_GIVEN RECORDS:_
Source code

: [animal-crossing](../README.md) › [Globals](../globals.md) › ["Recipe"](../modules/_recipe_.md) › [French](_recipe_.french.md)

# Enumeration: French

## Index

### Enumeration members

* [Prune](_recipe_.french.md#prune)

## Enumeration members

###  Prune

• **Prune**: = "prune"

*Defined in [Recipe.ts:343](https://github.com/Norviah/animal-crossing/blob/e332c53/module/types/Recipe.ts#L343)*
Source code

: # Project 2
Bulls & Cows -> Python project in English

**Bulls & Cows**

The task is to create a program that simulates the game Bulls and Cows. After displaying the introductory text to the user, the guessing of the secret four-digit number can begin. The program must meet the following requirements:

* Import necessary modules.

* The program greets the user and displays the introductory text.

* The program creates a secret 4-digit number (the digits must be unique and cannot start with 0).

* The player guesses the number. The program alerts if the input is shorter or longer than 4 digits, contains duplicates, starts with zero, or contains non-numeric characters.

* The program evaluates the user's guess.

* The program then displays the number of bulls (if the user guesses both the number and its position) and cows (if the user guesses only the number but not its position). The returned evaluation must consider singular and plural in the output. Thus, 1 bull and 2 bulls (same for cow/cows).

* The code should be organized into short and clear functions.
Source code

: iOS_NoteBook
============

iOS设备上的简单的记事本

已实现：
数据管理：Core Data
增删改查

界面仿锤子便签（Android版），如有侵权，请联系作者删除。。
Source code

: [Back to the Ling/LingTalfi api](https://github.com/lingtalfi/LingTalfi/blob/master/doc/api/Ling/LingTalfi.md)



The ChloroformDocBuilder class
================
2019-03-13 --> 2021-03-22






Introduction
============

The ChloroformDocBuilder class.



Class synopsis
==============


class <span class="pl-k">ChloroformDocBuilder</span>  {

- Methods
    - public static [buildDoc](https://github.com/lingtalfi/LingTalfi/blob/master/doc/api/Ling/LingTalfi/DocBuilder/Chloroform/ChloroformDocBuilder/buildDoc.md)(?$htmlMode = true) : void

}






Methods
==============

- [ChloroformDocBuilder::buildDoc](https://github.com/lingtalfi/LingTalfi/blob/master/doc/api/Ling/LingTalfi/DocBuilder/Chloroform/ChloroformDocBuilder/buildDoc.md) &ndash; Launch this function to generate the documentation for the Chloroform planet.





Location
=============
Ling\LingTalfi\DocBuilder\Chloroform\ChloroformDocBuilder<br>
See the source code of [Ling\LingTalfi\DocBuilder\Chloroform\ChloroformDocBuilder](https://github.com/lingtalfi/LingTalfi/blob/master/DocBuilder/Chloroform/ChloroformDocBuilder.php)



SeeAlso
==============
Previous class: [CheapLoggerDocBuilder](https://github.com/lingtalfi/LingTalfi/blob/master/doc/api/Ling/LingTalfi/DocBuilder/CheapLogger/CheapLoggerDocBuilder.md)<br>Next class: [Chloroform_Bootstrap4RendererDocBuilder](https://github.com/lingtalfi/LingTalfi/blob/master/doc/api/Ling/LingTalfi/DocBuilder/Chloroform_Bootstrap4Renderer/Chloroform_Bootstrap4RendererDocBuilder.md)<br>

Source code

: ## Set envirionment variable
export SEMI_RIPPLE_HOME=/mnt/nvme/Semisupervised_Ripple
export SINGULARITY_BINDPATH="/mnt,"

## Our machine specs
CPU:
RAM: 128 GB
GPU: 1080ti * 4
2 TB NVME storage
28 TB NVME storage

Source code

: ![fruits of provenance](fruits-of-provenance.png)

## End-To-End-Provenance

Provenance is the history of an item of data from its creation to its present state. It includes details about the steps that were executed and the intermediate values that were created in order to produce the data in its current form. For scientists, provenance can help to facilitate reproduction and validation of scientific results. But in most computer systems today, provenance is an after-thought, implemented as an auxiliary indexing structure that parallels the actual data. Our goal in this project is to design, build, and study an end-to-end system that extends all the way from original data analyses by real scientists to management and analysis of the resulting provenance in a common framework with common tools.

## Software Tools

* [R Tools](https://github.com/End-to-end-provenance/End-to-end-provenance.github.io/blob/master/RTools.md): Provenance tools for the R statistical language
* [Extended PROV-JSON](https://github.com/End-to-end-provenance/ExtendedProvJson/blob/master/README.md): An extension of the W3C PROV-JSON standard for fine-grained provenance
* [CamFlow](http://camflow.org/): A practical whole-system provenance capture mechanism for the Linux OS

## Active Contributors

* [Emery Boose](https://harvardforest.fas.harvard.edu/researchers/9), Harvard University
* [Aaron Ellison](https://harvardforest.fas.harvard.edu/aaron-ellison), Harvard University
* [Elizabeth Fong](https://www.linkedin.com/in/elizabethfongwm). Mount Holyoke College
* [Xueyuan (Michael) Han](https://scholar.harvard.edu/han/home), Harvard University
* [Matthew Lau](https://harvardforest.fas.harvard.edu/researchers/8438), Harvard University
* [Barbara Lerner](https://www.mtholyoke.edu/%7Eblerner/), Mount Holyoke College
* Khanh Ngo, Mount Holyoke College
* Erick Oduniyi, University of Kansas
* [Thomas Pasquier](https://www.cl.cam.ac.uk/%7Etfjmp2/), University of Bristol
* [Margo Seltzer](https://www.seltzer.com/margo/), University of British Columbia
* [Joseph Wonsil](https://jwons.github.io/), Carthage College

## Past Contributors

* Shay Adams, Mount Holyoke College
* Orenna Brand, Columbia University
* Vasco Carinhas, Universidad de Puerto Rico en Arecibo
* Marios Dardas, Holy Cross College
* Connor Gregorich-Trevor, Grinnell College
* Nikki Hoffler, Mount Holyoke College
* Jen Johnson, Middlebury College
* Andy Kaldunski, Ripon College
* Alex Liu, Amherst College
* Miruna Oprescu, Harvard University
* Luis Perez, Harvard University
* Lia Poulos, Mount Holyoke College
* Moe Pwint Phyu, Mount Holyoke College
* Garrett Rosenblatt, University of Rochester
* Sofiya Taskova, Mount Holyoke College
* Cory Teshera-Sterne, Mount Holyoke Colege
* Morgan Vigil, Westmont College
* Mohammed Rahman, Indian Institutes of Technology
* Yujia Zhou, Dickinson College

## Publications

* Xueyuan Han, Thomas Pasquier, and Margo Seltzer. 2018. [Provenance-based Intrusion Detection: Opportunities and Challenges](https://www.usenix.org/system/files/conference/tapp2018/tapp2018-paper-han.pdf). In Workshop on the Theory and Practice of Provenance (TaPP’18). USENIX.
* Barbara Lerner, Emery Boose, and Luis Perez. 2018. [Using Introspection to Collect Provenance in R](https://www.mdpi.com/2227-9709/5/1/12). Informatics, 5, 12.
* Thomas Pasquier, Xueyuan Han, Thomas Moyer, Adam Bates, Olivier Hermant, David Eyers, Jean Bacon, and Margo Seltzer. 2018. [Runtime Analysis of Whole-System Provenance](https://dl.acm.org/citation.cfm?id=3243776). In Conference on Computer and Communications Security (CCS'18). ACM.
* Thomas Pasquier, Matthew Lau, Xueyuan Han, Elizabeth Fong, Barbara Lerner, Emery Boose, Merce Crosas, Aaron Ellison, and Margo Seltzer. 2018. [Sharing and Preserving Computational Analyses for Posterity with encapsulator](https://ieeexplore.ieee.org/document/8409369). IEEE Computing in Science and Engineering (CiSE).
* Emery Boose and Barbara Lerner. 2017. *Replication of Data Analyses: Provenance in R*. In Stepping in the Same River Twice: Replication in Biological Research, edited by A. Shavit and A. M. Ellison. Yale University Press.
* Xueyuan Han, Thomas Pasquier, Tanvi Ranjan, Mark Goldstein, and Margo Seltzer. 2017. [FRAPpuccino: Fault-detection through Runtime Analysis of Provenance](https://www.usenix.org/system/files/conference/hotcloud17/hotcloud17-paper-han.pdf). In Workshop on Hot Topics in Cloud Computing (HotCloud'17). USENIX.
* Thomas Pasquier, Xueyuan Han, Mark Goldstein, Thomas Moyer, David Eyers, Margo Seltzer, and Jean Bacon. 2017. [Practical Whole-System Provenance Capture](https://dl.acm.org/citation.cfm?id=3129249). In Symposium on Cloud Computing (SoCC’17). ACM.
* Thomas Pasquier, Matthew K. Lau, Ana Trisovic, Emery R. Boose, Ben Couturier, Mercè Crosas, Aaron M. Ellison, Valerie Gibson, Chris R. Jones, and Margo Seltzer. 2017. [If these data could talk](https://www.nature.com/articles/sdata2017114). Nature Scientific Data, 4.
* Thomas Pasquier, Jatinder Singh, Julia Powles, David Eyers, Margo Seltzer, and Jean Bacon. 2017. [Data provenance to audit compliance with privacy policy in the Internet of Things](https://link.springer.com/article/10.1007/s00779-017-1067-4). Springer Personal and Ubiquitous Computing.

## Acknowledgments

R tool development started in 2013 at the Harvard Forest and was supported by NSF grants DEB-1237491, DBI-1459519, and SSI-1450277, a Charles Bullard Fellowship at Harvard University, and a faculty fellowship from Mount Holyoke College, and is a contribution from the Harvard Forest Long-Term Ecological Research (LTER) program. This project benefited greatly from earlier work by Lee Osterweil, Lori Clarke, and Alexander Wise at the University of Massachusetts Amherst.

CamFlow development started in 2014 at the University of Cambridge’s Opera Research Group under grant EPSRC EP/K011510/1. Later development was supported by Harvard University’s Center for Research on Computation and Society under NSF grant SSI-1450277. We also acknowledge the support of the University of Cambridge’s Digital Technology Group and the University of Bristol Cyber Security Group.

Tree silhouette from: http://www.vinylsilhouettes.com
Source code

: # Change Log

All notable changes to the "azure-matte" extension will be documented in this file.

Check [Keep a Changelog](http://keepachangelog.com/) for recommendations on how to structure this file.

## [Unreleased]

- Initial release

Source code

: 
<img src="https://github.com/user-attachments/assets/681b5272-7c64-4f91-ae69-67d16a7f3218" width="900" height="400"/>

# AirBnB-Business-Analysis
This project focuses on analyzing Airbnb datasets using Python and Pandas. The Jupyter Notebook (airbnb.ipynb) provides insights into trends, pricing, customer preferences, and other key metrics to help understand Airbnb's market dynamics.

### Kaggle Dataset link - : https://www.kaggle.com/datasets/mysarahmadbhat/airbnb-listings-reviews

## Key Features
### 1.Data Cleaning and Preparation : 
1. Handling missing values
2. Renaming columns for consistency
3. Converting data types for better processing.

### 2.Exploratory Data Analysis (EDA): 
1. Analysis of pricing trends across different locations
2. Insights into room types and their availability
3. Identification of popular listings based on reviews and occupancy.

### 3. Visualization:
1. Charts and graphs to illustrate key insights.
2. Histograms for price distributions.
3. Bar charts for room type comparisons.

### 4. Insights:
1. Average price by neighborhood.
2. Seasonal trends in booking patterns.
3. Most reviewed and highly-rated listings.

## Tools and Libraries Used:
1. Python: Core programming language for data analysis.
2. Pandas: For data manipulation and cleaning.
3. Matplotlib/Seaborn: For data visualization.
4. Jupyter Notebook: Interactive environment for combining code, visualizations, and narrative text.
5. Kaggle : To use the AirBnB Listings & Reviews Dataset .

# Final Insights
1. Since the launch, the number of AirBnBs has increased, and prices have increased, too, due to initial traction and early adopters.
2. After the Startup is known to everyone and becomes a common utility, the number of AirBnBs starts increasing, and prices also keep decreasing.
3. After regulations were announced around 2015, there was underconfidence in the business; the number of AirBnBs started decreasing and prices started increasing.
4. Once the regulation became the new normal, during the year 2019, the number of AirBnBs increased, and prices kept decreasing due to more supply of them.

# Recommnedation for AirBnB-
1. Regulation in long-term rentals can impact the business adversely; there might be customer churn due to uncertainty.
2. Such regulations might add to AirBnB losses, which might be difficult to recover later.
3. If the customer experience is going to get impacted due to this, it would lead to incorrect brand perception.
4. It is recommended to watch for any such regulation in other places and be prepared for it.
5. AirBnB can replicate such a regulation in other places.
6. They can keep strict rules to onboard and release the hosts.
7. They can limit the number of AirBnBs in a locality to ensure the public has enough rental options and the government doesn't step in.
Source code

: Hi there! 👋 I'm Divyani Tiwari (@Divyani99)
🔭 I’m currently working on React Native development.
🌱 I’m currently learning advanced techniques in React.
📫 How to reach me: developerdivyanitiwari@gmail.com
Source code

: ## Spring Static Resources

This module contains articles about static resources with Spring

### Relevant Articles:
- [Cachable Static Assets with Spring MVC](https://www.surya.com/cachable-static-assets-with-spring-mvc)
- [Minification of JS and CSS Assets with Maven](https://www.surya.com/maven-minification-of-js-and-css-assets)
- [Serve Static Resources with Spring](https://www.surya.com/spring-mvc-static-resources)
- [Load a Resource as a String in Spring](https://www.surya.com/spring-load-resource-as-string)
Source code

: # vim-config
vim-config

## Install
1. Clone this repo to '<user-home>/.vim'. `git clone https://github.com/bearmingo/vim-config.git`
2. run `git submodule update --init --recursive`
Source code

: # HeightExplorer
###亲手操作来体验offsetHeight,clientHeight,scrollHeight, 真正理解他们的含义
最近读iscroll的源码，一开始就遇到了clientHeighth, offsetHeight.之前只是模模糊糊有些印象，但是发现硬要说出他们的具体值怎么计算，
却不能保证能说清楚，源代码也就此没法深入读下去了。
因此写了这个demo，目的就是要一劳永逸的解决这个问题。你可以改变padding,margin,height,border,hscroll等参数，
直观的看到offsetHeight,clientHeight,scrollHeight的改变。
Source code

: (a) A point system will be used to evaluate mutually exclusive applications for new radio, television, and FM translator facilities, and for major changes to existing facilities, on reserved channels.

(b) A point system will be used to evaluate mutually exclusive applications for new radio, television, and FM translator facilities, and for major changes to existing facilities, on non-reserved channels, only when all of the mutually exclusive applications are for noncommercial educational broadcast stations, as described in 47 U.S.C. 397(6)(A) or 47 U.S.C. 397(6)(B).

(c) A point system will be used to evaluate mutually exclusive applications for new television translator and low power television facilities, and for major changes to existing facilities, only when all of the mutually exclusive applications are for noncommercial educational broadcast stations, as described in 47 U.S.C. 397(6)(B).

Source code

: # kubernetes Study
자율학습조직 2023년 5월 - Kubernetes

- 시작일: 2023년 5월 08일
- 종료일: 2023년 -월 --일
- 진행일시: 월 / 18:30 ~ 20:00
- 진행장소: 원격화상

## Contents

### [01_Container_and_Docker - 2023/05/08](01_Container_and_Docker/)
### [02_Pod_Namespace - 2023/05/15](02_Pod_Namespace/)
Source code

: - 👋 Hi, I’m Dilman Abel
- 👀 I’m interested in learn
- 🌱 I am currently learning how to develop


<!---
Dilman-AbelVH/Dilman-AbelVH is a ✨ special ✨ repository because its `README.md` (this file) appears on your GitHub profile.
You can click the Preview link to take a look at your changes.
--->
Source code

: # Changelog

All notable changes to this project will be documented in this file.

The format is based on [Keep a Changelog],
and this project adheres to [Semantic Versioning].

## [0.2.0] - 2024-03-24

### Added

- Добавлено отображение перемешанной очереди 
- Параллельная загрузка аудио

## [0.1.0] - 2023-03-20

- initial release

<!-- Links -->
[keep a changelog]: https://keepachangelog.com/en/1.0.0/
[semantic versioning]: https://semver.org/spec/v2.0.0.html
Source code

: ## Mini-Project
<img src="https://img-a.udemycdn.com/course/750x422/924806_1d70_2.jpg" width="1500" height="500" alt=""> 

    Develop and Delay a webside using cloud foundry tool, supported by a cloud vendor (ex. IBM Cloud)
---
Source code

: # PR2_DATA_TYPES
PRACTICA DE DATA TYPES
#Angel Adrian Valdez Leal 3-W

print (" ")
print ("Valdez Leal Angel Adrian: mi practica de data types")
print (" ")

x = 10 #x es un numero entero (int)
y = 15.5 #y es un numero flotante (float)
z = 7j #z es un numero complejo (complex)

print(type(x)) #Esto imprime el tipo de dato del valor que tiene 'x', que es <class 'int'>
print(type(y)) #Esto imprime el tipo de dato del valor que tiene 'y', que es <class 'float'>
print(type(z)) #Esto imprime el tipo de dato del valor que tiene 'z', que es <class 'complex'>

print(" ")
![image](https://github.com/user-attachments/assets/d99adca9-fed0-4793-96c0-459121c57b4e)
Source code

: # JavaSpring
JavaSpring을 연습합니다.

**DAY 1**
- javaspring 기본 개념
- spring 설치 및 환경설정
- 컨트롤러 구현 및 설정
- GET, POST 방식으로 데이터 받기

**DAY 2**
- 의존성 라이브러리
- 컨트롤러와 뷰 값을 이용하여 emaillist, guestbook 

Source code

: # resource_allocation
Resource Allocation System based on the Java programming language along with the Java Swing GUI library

_WHAT TO WORK ON:_ Each line from the top of the records through the one with "the introductory text." should be returned exactly. Leave out everything else.

_PROBLEM SOLUTION:_
Source code

: [animal-crossing](../README.md) › [Globals](../globals.md) › ["Recipe"](../modules/_recipe_.md) › [French](_recipe_.french.md)

# Enumeration: French

## Index

### Enumeration members

* [Prune](_recipe_.french.md#prune)

## Enumeration members

###  Prune

• **Prune**: = "prune"

*Defined in [Recipe.ts:343](https://github.com/Norviah/animal-crossing/blob/e332c53/module/types/Recipe.ts#L343)*
Source code

: # Project 2
Bulls & Cows -> Python project in English

**Bulls & Cows**

The task is to create a program that simulates the game Bulls and Cows. After displaying the introductory text to the user, the guessing of the secret four-digit number can begin. The program must meet the following requirements:

* Import necessary modules.

* The program greets the user and displays the introductory text.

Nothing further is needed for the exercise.